── PROVIDED DATA ──

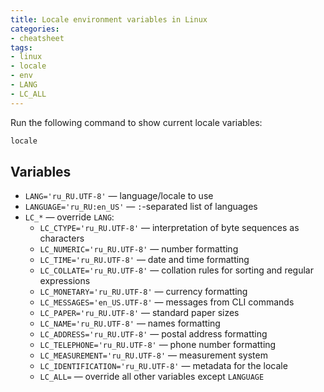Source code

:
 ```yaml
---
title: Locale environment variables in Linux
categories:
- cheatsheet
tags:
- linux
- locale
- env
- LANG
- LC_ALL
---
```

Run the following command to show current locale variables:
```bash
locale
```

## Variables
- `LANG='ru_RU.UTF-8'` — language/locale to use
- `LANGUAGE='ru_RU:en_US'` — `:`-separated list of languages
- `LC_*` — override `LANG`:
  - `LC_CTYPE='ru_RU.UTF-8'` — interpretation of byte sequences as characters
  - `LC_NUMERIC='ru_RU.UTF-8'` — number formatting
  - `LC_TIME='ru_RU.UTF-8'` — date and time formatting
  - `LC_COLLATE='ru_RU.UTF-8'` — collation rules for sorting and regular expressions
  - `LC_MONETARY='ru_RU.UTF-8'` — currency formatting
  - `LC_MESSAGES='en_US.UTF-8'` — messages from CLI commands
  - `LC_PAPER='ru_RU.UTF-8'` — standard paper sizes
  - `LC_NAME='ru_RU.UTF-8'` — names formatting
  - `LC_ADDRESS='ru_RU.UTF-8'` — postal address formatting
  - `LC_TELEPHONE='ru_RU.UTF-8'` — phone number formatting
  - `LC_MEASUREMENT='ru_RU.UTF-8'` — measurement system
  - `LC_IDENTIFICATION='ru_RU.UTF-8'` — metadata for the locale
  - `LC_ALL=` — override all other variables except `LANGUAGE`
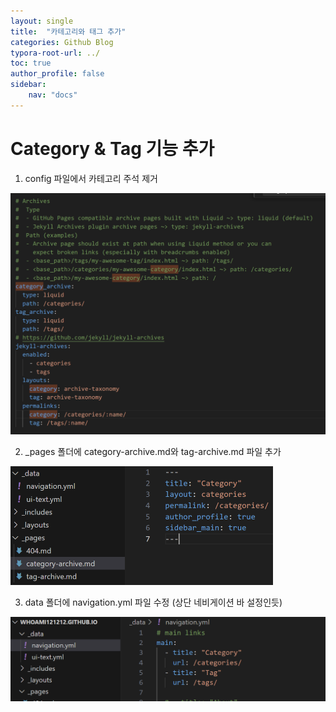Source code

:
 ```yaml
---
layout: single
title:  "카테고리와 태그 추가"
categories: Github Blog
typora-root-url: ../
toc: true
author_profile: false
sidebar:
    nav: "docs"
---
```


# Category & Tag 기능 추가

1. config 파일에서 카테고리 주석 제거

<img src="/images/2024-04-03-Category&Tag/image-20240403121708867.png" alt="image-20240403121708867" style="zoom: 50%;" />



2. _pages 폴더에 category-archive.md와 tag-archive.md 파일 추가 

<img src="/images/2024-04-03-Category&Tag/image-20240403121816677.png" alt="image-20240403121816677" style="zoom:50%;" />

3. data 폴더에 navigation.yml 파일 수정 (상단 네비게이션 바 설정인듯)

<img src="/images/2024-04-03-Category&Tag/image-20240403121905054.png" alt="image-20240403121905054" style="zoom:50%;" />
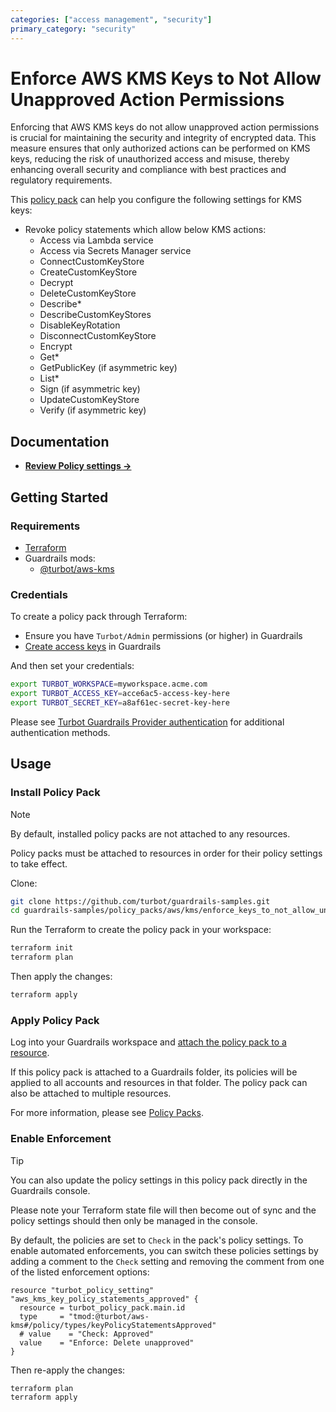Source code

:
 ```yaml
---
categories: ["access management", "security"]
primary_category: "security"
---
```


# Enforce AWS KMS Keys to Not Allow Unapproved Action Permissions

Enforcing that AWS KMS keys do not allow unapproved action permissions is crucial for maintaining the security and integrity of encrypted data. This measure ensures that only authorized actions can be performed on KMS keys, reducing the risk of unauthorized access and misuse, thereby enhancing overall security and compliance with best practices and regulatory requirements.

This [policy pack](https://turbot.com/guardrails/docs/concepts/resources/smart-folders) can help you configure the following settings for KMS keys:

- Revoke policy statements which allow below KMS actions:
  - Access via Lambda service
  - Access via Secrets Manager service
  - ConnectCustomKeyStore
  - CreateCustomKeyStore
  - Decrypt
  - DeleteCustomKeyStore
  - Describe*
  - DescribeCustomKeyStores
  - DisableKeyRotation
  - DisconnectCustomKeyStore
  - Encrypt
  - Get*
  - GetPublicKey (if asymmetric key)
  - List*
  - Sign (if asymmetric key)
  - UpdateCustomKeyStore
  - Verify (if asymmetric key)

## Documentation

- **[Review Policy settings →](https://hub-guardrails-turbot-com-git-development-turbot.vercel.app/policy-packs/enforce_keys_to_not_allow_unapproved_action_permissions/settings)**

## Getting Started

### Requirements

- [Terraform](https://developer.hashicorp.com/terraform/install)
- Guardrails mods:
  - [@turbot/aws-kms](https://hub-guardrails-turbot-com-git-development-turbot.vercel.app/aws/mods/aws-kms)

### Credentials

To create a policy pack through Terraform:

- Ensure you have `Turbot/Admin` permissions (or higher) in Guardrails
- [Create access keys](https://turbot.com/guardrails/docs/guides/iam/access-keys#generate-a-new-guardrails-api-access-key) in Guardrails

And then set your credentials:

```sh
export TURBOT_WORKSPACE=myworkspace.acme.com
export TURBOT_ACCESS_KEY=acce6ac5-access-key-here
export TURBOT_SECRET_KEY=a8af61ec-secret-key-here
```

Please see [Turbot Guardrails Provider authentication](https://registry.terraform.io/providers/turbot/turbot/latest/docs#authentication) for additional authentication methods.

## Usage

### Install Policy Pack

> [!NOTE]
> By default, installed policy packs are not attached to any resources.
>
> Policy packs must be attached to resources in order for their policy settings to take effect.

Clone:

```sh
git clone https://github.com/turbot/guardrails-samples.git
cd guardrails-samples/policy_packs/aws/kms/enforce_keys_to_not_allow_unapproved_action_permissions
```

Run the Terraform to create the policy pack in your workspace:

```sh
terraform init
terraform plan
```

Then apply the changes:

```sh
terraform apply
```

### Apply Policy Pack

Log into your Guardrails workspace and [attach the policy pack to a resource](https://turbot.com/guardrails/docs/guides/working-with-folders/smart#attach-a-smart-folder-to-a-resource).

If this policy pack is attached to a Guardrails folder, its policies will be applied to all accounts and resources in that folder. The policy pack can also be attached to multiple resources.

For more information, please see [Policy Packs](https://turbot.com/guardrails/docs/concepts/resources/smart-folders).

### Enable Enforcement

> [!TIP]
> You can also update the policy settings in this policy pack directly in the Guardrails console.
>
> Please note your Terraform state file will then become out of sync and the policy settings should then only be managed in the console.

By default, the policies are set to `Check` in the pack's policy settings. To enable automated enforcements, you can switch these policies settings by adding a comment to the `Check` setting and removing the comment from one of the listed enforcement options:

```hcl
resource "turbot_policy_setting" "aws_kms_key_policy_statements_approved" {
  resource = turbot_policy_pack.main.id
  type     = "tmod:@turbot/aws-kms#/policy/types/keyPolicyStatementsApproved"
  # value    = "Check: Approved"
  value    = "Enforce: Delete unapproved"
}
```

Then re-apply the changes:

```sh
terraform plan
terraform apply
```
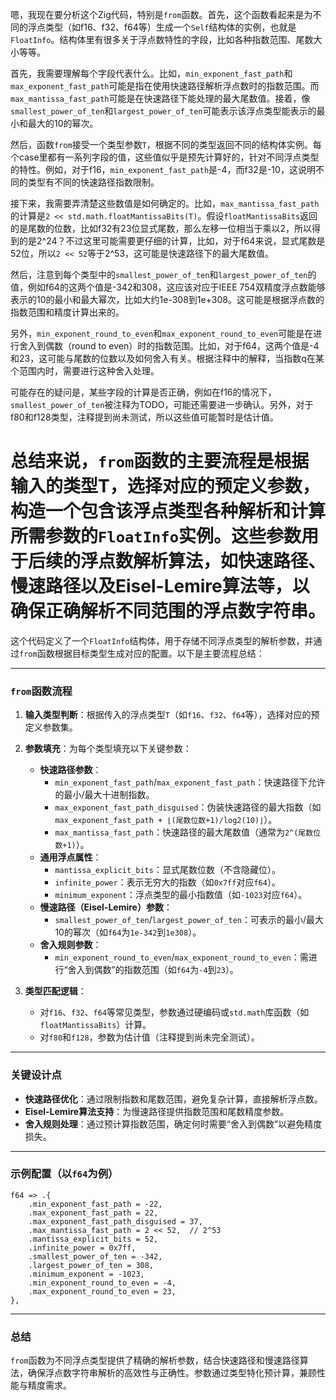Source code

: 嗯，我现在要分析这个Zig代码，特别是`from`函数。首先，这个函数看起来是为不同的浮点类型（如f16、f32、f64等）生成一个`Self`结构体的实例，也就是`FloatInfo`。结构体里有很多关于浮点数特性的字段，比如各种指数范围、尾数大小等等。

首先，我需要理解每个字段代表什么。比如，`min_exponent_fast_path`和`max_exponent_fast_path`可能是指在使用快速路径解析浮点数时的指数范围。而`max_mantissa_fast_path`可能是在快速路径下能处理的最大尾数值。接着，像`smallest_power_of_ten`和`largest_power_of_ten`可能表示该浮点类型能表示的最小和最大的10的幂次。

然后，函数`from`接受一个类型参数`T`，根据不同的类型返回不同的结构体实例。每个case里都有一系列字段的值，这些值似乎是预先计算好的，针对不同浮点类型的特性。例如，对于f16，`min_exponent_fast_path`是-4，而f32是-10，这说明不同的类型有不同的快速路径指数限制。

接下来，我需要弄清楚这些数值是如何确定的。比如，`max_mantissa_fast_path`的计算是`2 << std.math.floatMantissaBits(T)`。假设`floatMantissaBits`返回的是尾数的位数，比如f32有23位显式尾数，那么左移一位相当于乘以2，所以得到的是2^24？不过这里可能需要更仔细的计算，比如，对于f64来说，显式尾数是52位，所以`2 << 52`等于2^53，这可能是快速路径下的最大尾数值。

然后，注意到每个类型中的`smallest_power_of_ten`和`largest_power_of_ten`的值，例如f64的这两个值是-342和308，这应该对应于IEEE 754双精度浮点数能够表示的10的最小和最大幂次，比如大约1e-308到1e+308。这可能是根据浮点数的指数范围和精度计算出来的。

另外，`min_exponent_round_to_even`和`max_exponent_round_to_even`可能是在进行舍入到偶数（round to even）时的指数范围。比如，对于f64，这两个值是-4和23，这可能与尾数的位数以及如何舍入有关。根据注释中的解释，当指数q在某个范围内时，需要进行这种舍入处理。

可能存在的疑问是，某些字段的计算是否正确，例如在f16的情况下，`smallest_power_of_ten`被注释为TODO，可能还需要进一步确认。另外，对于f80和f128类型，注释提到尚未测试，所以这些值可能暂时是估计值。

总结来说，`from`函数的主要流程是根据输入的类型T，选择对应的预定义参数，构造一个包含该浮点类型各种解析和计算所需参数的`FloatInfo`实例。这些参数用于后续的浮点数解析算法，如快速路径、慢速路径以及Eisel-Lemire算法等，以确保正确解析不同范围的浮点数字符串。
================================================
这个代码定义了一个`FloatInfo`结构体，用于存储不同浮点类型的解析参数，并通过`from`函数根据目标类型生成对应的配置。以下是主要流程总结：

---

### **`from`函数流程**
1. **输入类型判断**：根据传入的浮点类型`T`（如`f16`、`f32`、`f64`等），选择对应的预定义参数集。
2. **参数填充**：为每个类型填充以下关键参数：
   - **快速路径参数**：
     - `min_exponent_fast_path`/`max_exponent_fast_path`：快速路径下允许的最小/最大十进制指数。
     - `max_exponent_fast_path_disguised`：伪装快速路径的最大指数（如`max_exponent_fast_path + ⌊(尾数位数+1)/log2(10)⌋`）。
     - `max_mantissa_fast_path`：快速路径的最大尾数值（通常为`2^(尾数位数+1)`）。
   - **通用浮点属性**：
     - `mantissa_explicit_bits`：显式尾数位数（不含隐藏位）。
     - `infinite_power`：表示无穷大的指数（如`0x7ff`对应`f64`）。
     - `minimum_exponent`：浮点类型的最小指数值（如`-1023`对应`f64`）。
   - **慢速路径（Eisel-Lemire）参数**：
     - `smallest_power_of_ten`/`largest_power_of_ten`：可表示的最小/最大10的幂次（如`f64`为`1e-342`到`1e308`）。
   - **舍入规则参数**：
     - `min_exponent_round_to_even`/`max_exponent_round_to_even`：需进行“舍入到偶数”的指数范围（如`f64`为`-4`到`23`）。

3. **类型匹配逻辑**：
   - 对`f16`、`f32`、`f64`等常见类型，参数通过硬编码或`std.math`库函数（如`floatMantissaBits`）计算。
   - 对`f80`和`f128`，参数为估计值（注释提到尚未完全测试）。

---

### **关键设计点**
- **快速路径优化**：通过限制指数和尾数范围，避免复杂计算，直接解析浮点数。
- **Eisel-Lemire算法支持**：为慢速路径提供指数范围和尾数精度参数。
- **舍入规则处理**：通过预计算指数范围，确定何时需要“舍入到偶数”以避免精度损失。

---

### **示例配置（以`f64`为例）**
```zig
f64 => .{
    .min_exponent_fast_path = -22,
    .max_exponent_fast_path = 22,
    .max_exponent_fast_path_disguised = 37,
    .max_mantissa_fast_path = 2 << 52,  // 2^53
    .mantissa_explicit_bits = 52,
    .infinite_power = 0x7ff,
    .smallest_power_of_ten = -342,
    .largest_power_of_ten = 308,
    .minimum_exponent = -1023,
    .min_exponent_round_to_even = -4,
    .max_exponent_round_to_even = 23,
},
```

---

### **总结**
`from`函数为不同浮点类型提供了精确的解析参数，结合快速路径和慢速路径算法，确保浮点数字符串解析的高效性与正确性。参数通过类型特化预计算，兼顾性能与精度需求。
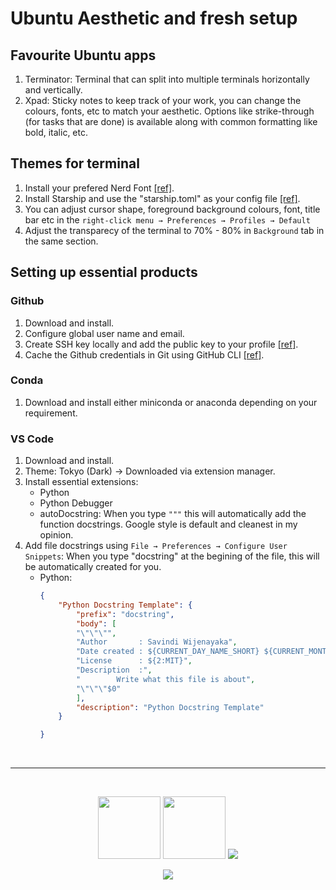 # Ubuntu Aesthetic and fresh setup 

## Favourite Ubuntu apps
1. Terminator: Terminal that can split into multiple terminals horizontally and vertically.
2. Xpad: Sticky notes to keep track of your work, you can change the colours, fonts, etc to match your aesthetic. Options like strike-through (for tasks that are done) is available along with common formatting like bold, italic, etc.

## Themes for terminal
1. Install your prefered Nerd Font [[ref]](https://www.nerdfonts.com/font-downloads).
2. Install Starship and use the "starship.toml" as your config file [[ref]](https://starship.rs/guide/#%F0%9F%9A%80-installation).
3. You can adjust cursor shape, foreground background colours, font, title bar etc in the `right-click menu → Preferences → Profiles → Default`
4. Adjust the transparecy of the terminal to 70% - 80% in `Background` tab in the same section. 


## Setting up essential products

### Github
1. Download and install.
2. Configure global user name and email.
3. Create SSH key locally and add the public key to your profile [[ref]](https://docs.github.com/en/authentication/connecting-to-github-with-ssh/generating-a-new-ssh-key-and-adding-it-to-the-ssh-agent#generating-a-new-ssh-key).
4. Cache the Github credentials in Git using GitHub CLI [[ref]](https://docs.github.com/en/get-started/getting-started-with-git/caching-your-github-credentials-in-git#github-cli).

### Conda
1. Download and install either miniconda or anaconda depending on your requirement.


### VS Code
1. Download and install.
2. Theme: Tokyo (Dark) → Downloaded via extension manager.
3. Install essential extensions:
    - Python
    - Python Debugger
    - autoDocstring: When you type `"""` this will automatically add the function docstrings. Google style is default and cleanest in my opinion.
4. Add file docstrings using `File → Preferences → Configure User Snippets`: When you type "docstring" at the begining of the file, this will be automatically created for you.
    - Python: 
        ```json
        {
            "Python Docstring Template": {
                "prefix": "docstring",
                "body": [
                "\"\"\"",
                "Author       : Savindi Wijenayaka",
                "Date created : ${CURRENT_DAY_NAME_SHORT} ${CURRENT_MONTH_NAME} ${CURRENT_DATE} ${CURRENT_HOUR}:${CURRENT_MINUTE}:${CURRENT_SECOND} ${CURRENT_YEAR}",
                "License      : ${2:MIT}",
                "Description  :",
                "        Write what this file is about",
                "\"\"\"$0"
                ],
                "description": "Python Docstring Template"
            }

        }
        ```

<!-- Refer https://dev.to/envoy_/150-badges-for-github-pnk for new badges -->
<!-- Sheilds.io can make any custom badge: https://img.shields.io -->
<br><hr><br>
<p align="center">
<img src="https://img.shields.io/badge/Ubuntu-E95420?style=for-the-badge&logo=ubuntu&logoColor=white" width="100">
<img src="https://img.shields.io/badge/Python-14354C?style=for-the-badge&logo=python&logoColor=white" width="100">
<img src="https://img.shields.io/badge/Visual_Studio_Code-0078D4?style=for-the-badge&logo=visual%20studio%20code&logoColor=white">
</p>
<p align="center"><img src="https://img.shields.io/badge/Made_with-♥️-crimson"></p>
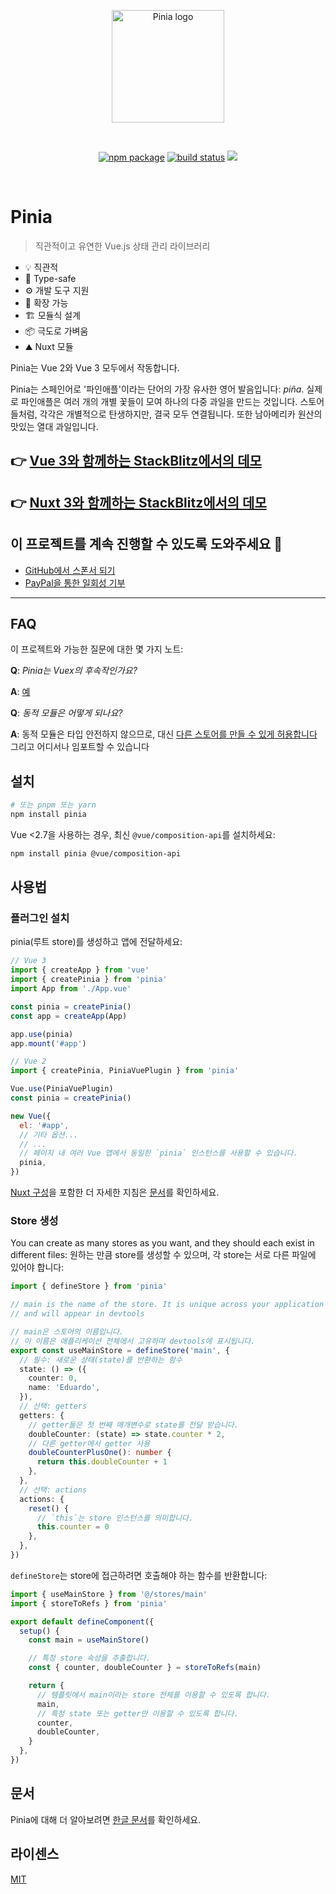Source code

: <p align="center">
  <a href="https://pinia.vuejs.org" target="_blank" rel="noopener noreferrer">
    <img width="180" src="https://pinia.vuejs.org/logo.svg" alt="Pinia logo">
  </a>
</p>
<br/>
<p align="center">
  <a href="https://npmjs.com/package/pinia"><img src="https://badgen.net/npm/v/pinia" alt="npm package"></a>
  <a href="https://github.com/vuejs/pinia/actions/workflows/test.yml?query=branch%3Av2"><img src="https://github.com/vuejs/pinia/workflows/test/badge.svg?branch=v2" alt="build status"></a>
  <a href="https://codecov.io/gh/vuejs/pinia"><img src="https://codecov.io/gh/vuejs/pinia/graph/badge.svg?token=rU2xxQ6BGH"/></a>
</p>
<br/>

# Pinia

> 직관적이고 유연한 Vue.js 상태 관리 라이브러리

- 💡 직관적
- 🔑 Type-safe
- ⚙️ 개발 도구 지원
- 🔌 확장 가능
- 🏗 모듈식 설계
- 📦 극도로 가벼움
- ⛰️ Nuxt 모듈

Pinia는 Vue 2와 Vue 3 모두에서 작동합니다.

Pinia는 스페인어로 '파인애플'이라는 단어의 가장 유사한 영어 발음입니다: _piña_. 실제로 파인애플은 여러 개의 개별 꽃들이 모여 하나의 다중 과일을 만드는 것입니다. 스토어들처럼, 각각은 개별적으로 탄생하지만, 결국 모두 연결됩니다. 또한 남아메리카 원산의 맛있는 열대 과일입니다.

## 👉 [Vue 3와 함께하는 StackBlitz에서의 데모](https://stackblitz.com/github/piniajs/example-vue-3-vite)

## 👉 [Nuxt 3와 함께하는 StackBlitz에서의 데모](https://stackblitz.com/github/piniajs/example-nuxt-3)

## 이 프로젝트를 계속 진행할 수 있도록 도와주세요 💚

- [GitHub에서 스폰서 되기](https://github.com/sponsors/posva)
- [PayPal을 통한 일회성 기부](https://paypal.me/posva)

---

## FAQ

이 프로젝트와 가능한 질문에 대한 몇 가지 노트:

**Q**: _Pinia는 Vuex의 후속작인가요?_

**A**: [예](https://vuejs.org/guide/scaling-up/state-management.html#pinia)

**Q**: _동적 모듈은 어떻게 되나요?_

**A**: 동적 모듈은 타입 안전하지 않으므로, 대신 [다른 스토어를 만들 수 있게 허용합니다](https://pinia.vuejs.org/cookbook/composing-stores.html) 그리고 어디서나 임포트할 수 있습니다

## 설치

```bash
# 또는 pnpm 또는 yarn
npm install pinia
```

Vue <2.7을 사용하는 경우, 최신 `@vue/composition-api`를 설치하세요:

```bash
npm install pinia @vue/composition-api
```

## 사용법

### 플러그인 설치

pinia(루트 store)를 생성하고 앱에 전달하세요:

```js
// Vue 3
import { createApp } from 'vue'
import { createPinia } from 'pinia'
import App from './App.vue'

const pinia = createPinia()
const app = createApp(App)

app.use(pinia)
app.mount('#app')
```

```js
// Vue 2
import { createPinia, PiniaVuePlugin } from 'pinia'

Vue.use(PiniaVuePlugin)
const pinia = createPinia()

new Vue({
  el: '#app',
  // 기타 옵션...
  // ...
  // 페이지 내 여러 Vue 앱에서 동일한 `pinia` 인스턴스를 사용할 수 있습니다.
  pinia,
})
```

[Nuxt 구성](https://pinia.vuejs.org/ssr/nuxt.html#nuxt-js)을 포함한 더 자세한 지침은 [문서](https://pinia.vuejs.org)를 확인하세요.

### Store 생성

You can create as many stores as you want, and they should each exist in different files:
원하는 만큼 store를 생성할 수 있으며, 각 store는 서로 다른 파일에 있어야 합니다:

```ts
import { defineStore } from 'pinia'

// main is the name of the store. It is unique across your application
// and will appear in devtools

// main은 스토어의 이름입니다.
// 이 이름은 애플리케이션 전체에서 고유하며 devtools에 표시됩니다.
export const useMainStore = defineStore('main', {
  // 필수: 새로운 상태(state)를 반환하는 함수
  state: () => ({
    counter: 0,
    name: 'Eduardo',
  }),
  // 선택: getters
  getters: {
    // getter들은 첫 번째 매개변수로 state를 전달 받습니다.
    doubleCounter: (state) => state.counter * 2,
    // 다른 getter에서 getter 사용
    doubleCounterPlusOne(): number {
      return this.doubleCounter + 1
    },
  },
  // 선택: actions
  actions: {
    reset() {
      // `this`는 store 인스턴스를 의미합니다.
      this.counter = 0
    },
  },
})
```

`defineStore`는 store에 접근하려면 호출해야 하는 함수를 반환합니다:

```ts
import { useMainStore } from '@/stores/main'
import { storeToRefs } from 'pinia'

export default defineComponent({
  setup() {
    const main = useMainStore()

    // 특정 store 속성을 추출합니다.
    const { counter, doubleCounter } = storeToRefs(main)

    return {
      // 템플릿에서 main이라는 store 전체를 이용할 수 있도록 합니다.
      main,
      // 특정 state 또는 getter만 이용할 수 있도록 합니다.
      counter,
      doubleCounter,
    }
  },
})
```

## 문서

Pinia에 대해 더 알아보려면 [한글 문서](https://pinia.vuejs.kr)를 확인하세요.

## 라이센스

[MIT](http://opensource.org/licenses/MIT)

───

> _TASK_: If a line of the records includes the string "override", copy it out.

> _EXERCISE RESULT_:
- `LC_*` — override `LANG`:
  - `LC_ALL=` — override all other variables except `LANGUAGE`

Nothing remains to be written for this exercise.